Their inevitable answer, “Nothing.”
As a parent, I hate nothing. Nothing makes me mad.
“Really, nothing? Nothing at all?” I would respond, getting increasingly frustrated.
The more I would push, the less I would get.
My kids would get exasperated, “Really, Dad, it was a boring day, nothing happened. Nothing at all. It was exactly the same as every day.”
Eventually, I learned the secret is context. Now, instead of asking generally about school, I ask, “Was [REDACTED] mean to you at lunch today?” Knowing they’re studying weather, I ask, “Did you learn anything about clouds today?” About writing, I ask, “How did your story about the octopus end?”
Context changes everything. The more context, the better our conversation. No more “nothings.”
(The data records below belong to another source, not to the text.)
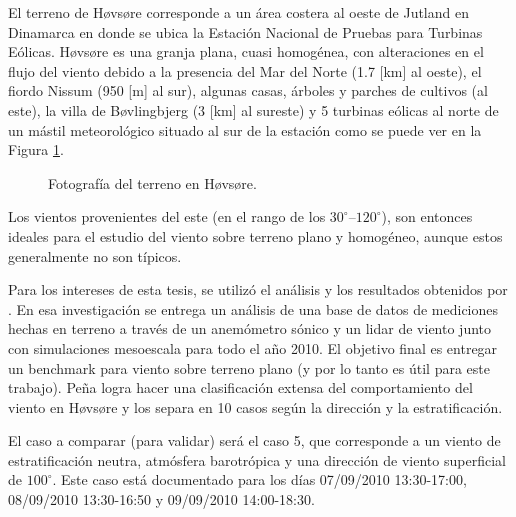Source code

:  El terreno de Høvsøre corresponde a un área costera al oeste de Jutland en Dinamarca en donde se ubica la Estación Nacional de Pruebas para Turbinas Eólicas. Høvsøre es una granja plana, cuasi homogénea, con alteraciones en el flujo del viento debido a la presencia del Mar del Norte (1.7 [km] al oeste), el fiordo Nissum (950 [m] al sur), algunas casas, árboles y parches de cultivos (al este), la villa de Bøvlingbjerg (3 [km] al sureste) y 5 turbinas eólicas al norte de un mástil meteorológico situado al sur de la estación como se puede ver en la Figura \ref{fig:05_terreno_hovsore}.
 
 \begin{figure}[H]
 	\centering{}%
 	\caption{Fotografía del terreno en Høvsøre.}
 	\label{fig:05_terreno_hovsore}
 \end{figure}
 
 Los vientos provenientes del este (en el rango de los $30^\circ$--$120^\circ$), son entonces ideales para el estudio del viento sobre terreno plano y homogéneo, aunque estos generalmente no son típicos.
 
 Para los intereses de esta tesis, se utilizó el análisis y los resultados obtenidos por \cite{Pea2013}. En esa investigación se entrega un análisis de una base de datos de mediciones hechas en terreno a través de un anemómetro sónico y un lidar de viento junto con simulaciones mesoescala para todo el año 2010. El objetivo final es entregar un benchmark para viento sobre terreno plano (y por lo tanto es útil para este trabajo). Peña logra hacer una clasificación extensa del comportamiento del viento en Høvsøre y los separa en 10 casos según la dirección y la estratificación.
 
 El caso a comparar (para validar) será el caso 5, que corresponde a un viento de estratificación neutra, atmósfera barotrópica y una dirección de viento superficial de $100^\circ$. Este caso está documentado para los días 07/09/2010 13:30-17:00, 08/09/2010 13:30-16:50 y 09/09/2010 14:00-18:30. 

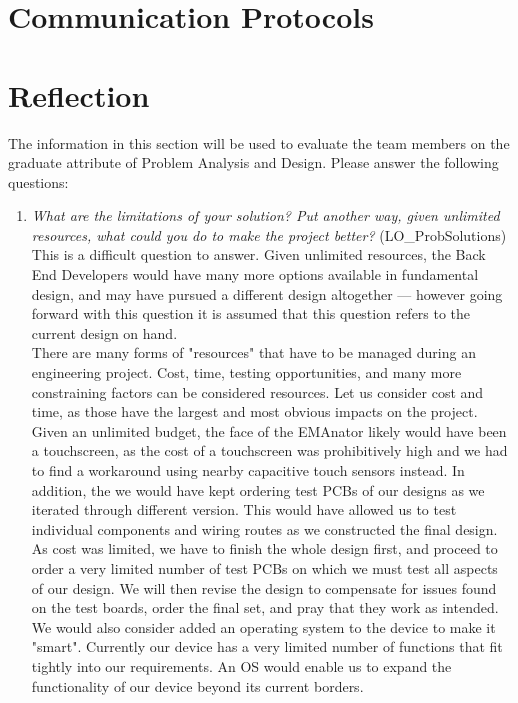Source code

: \documentclass[12pt, titlepage]{article}
\begin{document}
\section{Communication Protocols}

\section{Reflection}

The information in this section will be used to evaluate the team members on the
graduate attribute of Problem Analysis and Design.  Please answer the following questions:

\begin{enumerate}
  \item \textit{What are the limitations of your solution?  Put another way, given
  unlimited resources, what could you do to make the project better? }(LO\_ProbSolutions)\\

This is a difficult question to answer. Given unlimited resources, the Back End Developers would have many more options available in fundamental design, and may have pursued a different design altogether --- however going forward with this question it is assumed that this question refers to the current design on hand.\\

There are many forms of "resources" that have to be managed during an engineering project. Cost, time, testing opportunities, and many more constraining factors can be considered resources. Let us consider cost and time, as those have the largest and most obvious impacts on the project.\\

Given an unlimited budget, the face of the EMAnator likely would have been a touchscreen, as the cost of a touchscreen was prohibitively high and we had to find a workaround using nearby capacitive touch sensors instead. In addition, the we would have kept ordering test PCBs of our designs as we iterated through different version. This would have allowed us to test individual components and wiring routes as we constructed the final design. As cost was limited, we have to finish the whole design first, and proceed to order a very limited number of test PCBs on which we must test all aspects of our design. We will then revise the design to compensate for issues found on the test boards, order the final set, and pray that they work as intended. We would also consider added an operating system to the device to make it "smart". Currently our device has a very limited number of functions that fit tightly into our requirements. An OS would enable us to expand the functionality of our device beyond its current borders.\\


\end{enumerate}
\end{document}
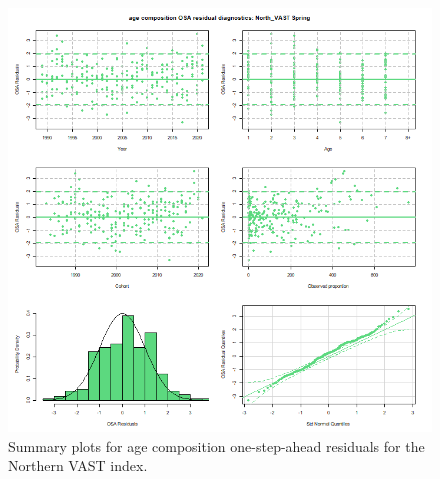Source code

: \documentclass[
]{article}
\begin{document}
\begin{figure}

{\centering \includegraphics[width=1\linewidth]{../2023.RT.Runs/Run34/plots_png/diagnostics/OSA_resid_paa_6panel_North_VAST_Spring} 

}

\caption{Summary plots for age composition one-step-ahead residuals for the Northern VAST index.}\label{fig:osa-North-vast-paa-summ}
\end{figure}
\end{document}
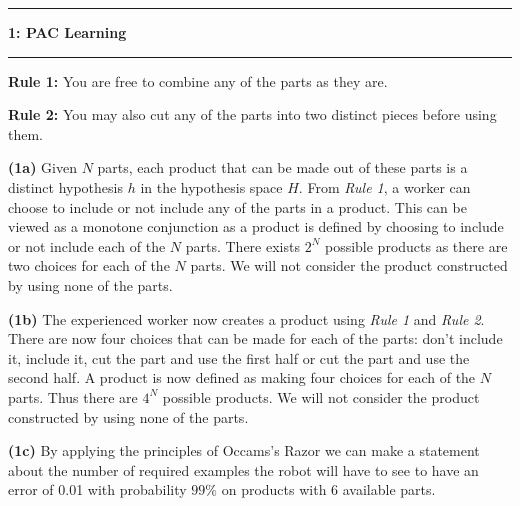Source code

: \documentclass[11pt]{article}
\newcommand\question[2]{\vspace{.25in}\hrule\textbf{#1: #2}\vspace{.5em}\hrule\vspace{.10in}}
\renewcommand\part[1]{\vspace{.10in}\textbf{(#1)}}
\begin{document}
\raggedright
\newcommand\NAME{Jake Pitkin}  %
\newcommand\UID{u0891770}     %
\newcommand\HWNUM{4}              %

\question{1}{PAC Learning}

\textbf{Rule 1:} You are free to combine any of the parts as they are.

\textbf{Rule 2:} You may also cut any of the parts into two distinct pieces before using them.

\part{1a} Given $N$ parts, each product that can be made out of these parts is a distinct hypothesis $h$ in the hypothesis space $H$. From \textit{Rule 1}, a worker can choose to include or not include any of the parts in a product. This can be viewed as a monotone conjunction as a product is defined by choosing to include or not include each of the $N$ parts. There exists $2^N$ possible products as there are two choices for each of the $N$ parts. We will not consider the product constructed by using none of the parts.
	

\part{1b} The experienced worker now creates a product using \textit{Rule 1} and \textit{Rule 2}. There are now four choices that can be made for each of the parts: don't include it, include it, cut the part and use the first half or cut the part and use the second half. A product is now defined as making four choices for each of the $N$ parts. Thus there are $4^N$ possible products. We will not consider the product constructed by using none of the parts.


\part{1c} By applying the principles of Occams's Razor we can make a statement about the number of required examples the robot will have to see to have an error of 0.01 with probability $99\%$ on products with 6 available parts.
\end{document}
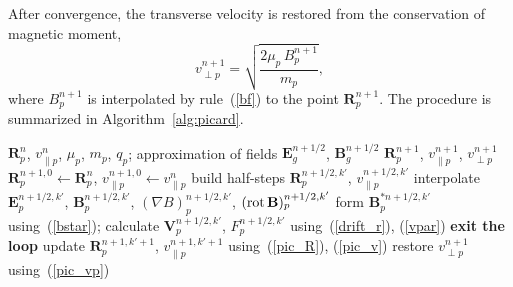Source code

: \documentclass[final,3p]{elsarticle}
\newcommand{\rot}{\mbox{\rm{rot\,}}}
\begin{document}
After convergence, the transverse velocity is restored from the conservation of magnetic moment,
\begin{equation}\label{pic_vp}
    v_{\perp p}^{n+1}=\sqrt{\frac{2\mu_p\,B_p^{n+1}}{m_p}},
\end{equation}
where $B_p^{n+1}$ is interpolated by rule~(\ref{bf}) to the point $\mathbf{R}_p^{n+1}$. The procedure is summarized in Algorithm~\ref{alg:picard}.
 
\begin{algorithm}[H]
\caption{Inner loop: Picard method for a guiding center}
\label{alg:picard}
\begin{algorithmic}[1]
\Require $\mathbf{R}_p^n$, $v_{\|p}^n$, $\mu_p$, $m_p$, $q_p$; approximation of fields $\mathbf{E}_g^{n+1/2}$, $\mathbf{B}_g^{n+1/2}$
\Ensure $\mathbf{R}_p^{n+1}$, $v_{\|p}^{n+1}$, $v_{\perp p}^{n+1}$
\State $\mathbf{R}_p^{n+1,0}\gets\mathbf{R}_p^n$, \enspace $v_{\|p}^{n+1,0}\gets v_{\|p}^n$
    \State build half-steps $\mathbf{R}_p^{n+1/2,k'}$, $v_{\|p}^{n+1/2,k'}$
    \State interpolate $\mathbf{E}_p^{n+1/2,k'}$, $\mathbf{B}_p^{n+1/2,k'}$, $(\nabla B)_p^{n+1/2,k'}$, $(\rot\mathbf{B})_p^{n+1/2,k'}$ \Comment{(\ref{ef}), (\ref{bf}), (\ref{gradB}), (\ref{rotB})}
    \State form $\mathbf{B}_p^{\ast n+1/2,k'}$ using~(\ref{bstar}); calculate $\mathbf{V}_p^{n+1/2,k'}$, $F_p^{n+1/2,k'}$ using~(\ref{drift_r}), (\ref{vpar})
     \State \textbf{exit the loop} \EndIf
    \State update $\mathbf{R}_p^{n+1,k'+1}$, $v_{\|p}^{n+1,k'+1}$ using~(\ref{pic_R}), (\ref{pic_v})
\EndFor
\State restore $v_{\perp p}^{n+1}$ using~(\ref{pic_vp})
\end{algorithmic}
\end{algorithm}
 
\end{document}
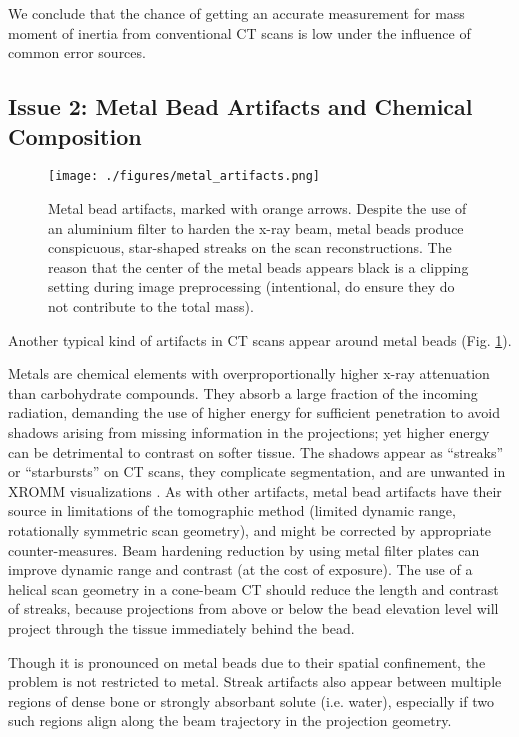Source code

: We conclude that the chance of getting an accurate measurement for mass moment of inertia from conventional CT scans is low under the influence of common error sources.



\subsection{Issue 2: Metal Bead Artifacts and Chemical Composition}
\label{sec:org85a3249}

\begin{figure}[p]
\centering
\texttt{[image: ./figures/metal\_artifacts.png]}
\caption{\label{fig:metal_artifacts}Metal bead artifacts, marked with orange arrows. Despite the use of an aluminium filter to harden the x-ray beam, metal beads produce conspicuous, star-shaped streaks on the scan reconstructions. The reason that the center of the metal beads appears black is a clipping setting during image preprocessing (intentional, do ensure they do not contribute to the total mass).}
\end{figure}

Another typical kind of artifacts in CT scans appear around metal beads (Fig. \ref{fig:metal_artifacts}).

Metals are chemical elements with overproportionally higher x-ray attenuation than carbohydrate compounds.
They absorb a large fraction of the incoming radiation, demanding the use of higher energy for sufficient penetration to avoid shadows arising from missing information in the projections; yet higher energy can be detrimental to contrast on softer tissue.
The shadows appear as ``streaks'' or ``starbursts'' on CT scans, they complicate segmentation, and are unwanted in XROMM visualizations \citep{Brainerd2010}.
As with other artifacts, metal bead artifacts have their source in limitations of the tomographic method (limited dynamic range, rotationally symmetric scan geometry), and might be corrected by appropriate counter-measures.
Beam hardening reduction by using metal filter plates can improve dynamic range and contrast (at the cost of exposure).
The use of a helical scan geometry in a cone-beam CT should reduce the length and contrast of streaks, because projections from above or below the bead elevation level will project through the tissue immediately behind the bead.

Though it is pronounced on metal beads due to their spatial confinement, the problem is not restricted to metal.
Streak artifacts also appear between multiple regions of dense bone or strongly absorbant solute (i.e. water), especially if two such regions align along the beam trajectory in the projection geometry.


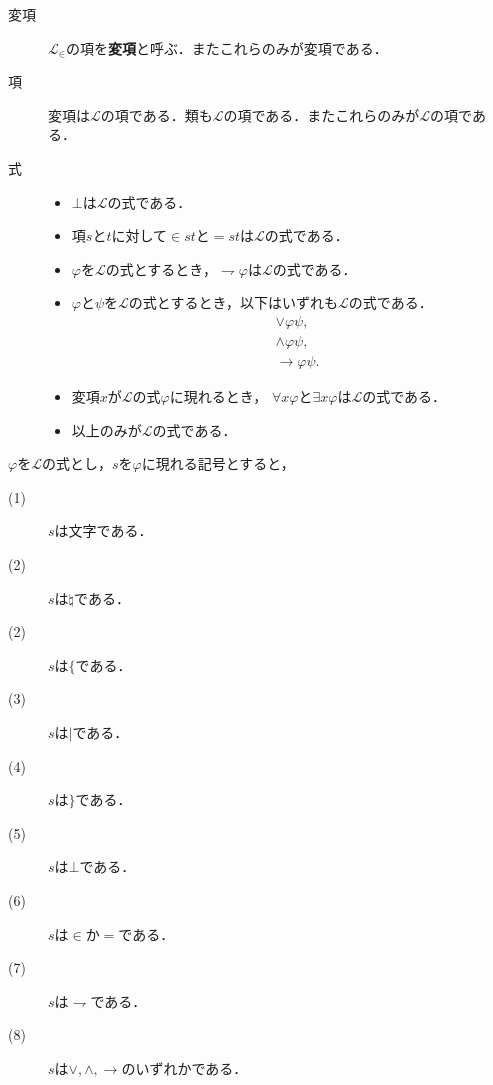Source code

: 	\begin{description}
		\item[変項] $\mathcal{L}_{\in}$の項を{\bf 変項}と呼ぶ．またこれらのみが変項である．
		
		\item[項] 変項は$\mathcal{L}$の項である．類も$\mathcal{L}$の項である．またこれらのみが$\mathcal{L}$の項である．
			
		\item[式] 
			\begin{itemize}
				\item $\bot$は$\mathcal{L}$の式である．
				\item 項$s$と$t$に対して$\in st$と$=st$は$\mathcal{L}$の式である．
				\item $\varphi$を$\mathcal{L}$の式とするとき，$\rightharpoondown \varphi$は$\mathcal{L}$の式である．
				\item $\varphi$と$\psi$を$\mathcal{L}$の式とするとき，以下はいずれも$\mathcal{L}$の式である．
					\begin{align}
						&\vee \varphi \psi, \\
						&\wedge \varphi \psi, \\
						&\rightarrow \varphi \psi.
					\end{align}
			
				\item 変項$x$が$\mathcal{L}$の式$\varphi$に現れるとき，
					$\forall x \varphi$と$\exists x \varphi$は$\mathcal{L}$の式である．
			
				\item 以上のみが$\mathcal{L}$の式である．
		\end{itemize}
	\end{description}
	
	$\varphi$を$\mathcal{L}$の式とし，$s$を$\varphi$に現れる記号とすると，
	\begin{description}
		\item[(1)] $s$は文字である．
		\item[(2)] $s$は$\natural$である．
		\item[(2)] $s$は$\{$である．
		\item[(3)] $s$は$|$である．
		\item[(4)] $s$は$\}$である．
		\item[(5)] $s$は$\bot$である．
		\item[(6)] $s$は$\in$か$=$である．
		\item[(7)] $s$は$\rightharpoondown$である．
		\item[(8)] $s$は$\vee,\wedge,\rightarrow$のいずれかである．
	\end{description}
I also learned, the quieter and more intimate the setting, the better the conversation. If I ask at dinner, I might get a 40% answer. At bedtime in the dark, I get a 100% answer. So, my simple formula for conversation with my kids is context x intimacy = conversation.
At Tinybop, we see creating context as our job. Mobile phones and tablets are amazingly intimate devices for kids. Kids nestle up with them. In order to use them, they need a certain amount of quiet. The intimacy is built in. But fill your device with games about zombies and suddenly, you’ll find your kids will have all sorts of opinions about zombies. I’m not knocking zombies, but our hope is to provide a springboard for other types of conversations.
Our forthcoming app, Simple Machines, will be the fourth in our Explorer’s Library series. In this series, we’ve given kids context for thinking about how their bodies work, how plants flourish in different biomes, and how people live around the world. Next, we’ll be giving them context for how simple machines work.
Simple machines are all around us but they’re surprisingly difficult to comprehend, even for adults. In the app, kids can experiment with six machines in virtual playgrounds that reveal the invisible forces behind them in a way that physical toys can’t. We hope the app will help kids recognize simple machines in the world around them, and spark an understanding of how they work.